Please count the lines in the records below that include the word "https" and report only the total.

=== AVAILABLE RECORDS ===

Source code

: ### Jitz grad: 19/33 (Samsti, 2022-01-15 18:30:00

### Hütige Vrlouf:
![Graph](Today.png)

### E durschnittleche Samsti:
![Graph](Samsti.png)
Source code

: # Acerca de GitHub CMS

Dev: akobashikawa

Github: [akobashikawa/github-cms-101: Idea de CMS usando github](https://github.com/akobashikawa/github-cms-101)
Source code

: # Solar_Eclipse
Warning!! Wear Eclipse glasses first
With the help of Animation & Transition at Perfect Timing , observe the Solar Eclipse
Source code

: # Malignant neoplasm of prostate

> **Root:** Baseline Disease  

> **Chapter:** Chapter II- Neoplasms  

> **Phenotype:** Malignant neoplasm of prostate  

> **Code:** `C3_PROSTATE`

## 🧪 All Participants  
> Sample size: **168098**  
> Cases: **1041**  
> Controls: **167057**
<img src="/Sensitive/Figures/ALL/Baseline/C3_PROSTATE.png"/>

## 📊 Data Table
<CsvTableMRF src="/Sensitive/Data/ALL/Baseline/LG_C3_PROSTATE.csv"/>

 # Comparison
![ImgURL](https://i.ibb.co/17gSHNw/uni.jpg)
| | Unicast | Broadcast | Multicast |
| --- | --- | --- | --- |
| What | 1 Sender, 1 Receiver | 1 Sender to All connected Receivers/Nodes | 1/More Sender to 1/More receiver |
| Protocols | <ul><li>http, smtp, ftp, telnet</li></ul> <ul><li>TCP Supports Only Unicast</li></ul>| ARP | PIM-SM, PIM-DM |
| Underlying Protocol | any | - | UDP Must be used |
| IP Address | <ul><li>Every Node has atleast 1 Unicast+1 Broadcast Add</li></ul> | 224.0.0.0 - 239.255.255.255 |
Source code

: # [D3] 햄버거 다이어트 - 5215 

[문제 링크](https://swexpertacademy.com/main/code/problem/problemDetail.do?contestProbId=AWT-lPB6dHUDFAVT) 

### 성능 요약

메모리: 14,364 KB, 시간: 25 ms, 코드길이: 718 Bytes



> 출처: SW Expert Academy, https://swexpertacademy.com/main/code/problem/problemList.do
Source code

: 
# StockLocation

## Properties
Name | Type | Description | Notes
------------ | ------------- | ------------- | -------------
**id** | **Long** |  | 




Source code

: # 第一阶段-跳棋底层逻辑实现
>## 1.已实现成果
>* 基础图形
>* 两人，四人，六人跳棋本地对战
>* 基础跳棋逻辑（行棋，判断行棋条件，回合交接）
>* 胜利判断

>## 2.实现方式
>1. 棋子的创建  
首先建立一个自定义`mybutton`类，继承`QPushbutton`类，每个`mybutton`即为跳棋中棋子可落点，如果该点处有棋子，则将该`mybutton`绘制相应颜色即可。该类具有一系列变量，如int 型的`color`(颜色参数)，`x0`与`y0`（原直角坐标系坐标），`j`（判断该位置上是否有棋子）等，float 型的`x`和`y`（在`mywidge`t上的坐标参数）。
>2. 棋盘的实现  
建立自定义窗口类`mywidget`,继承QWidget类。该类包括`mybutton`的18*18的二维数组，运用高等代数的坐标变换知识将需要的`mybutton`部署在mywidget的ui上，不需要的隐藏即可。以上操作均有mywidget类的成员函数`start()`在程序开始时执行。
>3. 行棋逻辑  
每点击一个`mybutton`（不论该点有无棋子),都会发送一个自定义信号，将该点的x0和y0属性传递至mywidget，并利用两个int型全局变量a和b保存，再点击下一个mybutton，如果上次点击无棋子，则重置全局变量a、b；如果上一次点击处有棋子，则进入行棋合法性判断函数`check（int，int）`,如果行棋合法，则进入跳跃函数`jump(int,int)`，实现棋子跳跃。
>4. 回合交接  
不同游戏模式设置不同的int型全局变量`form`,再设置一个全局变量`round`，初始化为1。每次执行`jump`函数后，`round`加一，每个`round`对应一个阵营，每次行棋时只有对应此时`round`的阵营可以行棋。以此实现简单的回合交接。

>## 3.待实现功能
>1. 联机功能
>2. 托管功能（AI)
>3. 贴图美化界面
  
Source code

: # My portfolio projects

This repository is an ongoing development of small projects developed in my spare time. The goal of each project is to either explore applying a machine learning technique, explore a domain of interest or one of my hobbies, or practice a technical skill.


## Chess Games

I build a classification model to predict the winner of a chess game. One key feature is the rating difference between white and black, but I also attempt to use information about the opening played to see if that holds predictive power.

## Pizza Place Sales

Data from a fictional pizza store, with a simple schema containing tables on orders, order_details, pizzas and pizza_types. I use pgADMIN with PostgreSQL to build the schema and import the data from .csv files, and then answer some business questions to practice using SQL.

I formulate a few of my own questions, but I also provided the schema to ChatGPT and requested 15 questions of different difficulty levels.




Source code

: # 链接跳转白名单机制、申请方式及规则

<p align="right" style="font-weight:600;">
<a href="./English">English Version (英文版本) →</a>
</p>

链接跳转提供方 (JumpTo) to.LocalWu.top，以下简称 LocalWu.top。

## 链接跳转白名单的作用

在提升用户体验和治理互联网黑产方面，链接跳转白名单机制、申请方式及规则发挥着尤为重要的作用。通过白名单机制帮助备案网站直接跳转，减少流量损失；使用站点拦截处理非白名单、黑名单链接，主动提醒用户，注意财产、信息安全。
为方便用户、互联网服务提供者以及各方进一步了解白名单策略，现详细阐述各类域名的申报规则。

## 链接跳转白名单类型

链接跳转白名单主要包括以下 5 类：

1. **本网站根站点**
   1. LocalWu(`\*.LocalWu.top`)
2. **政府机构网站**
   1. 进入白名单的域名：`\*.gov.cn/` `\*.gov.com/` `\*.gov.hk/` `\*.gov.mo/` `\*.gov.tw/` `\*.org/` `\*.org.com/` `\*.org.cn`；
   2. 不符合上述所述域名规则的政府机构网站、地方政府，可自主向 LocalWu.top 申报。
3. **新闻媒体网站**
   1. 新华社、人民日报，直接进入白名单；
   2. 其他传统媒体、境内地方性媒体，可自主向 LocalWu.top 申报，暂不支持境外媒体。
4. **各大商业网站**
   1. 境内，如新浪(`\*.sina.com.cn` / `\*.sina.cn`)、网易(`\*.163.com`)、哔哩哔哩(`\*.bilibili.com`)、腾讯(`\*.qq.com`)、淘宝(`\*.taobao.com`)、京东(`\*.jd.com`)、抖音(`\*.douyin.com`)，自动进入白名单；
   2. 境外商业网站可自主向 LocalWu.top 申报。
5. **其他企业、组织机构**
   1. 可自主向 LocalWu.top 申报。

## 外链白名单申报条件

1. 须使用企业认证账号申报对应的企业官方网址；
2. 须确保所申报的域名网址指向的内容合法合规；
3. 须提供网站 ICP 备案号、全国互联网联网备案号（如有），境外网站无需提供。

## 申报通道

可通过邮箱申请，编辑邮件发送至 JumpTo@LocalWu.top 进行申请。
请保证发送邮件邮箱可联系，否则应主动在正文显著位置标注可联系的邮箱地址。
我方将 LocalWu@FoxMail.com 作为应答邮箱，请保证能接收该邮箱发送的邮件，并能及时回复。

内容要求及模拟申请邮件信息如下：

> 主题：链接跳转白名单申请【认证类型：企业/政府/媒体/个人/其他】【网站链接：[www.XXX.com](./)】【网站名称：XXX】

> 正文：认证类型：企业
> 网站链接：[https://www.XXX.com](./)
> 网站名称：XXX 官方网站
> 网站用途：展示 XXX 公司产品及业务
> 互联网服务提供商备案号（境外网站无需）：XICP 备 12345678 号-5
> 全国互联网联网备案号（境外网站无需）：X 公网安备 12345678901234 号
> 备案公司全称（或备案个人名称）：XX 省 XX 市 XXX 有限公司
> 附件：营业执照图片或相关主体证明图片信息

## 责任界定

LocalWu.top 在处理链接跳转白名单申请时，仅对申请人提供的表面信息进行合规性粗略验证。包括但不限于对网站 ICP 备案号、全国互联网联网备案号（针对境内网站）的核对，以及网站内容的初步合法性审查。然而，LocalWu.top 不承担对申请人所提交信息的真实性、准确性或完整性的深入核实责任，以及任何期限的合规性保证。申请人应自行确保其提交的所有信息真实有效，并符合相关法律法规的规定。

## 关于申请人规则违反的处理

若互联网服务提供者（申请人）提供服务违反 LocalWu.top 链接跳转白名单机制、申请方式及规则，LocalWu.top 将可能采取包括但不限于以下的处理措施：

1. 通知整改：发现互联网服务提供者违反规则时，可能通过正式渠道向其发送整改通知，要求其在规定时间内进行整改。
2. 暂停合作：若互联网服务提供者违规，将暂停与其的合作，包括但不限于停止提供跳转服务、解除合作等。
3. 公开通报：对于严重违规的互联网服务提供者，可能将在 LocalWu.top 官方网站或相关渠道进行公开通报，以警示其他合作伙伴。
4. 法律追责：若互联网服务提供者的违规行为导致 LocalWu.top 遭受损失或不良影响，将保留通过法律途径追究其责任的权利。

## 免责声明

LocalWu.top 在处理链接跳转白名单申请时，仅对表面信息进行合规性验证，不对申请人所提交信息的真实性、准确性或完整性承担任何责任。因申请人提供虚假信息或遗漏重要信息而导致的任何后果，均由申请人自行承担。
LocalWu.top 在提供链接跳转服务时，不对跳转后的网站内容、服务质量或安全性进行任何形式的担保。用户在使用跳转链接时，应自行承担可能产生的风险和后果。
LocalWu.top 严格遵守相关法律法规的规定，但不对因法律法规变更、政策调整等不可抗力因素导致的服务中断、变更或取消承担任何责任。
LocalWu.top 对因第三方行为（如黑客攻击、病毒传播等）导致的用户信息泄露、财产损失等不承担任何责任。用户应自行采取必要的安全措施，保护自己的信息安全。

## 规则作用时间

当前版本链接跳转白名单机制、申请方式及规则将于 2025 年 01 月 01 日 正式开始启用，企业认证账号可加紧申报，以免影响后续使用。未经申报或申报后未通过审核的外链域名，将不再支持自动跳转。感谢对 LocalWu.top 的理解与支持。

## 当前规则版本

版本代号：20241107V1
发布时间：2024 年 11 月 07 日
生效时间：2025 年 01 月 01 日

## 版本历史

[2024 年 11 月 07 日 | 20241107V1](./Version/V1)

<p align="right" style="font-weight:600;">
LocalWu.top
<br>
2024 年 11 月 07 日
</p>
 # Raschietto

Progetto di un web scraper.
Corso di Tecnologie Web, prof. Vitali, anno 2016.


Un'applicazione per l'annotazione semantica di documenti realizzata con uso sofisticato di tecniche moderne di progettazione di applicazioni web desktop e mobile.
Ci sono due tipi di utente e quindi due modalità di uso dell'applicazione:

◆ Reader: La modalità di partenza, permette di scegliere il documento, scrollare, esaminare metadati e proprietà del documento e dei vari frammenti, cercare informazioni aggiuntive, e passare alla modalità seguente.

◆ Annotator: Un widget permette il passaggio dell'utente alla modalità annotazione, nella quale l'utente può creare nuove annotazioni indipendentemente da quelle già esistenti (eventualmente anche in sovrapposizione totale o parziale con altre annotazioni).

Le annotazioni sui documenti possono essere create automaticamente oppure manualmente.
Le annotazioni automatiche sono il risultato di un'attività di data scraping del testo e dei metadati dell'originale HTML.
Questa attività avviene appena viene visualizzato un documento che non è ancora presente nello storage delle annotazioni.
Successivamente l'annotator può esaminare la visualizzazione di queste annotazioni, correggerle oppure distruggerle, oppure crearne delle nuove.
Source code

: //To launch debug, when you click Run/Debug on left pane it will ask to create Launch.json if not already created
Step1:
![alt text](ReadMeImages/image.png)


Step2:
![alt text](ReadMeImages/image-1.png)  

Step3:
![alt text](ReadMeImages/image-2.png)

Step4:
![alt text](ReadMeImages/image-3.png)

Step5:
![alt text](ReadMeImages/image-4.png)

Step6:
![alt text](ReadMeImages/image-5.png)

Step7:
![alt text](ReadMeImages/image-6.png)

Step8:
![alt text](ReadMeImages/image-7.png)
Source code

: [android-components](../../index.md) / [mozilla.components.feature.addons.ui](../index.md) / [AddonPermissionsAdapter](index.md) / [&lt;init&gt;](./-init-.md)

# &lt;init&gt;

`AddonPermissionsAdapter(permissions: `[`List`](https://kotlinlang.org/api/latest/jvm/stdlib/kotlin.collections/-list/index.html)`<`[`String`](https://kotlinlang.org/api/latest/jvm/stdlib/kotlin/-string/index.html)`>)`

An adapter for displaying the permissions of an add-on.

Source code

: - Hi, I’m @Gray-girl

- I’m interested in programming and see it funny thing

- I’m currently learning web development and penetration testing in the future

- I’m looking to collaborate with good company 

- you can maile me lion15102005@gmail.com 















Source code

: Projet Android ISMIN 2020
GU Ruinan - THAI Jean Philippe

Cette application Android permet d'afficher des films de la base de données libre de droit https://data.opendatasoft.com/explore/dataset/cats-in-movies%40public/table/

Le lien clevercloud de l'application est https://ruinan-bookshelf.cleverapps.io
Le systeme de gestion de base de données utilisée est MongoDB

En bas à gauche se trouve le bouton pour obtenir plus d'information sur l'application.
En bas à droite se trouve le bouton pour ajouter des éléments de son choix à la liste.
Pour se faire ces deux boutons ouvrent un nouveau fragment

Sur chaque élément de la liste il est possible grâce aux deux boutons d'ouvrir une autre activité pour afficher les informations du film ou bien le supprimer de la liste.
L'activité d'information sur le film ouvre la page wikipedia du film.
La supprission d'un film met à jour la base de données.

===

_EXERCISE RESULT_: 8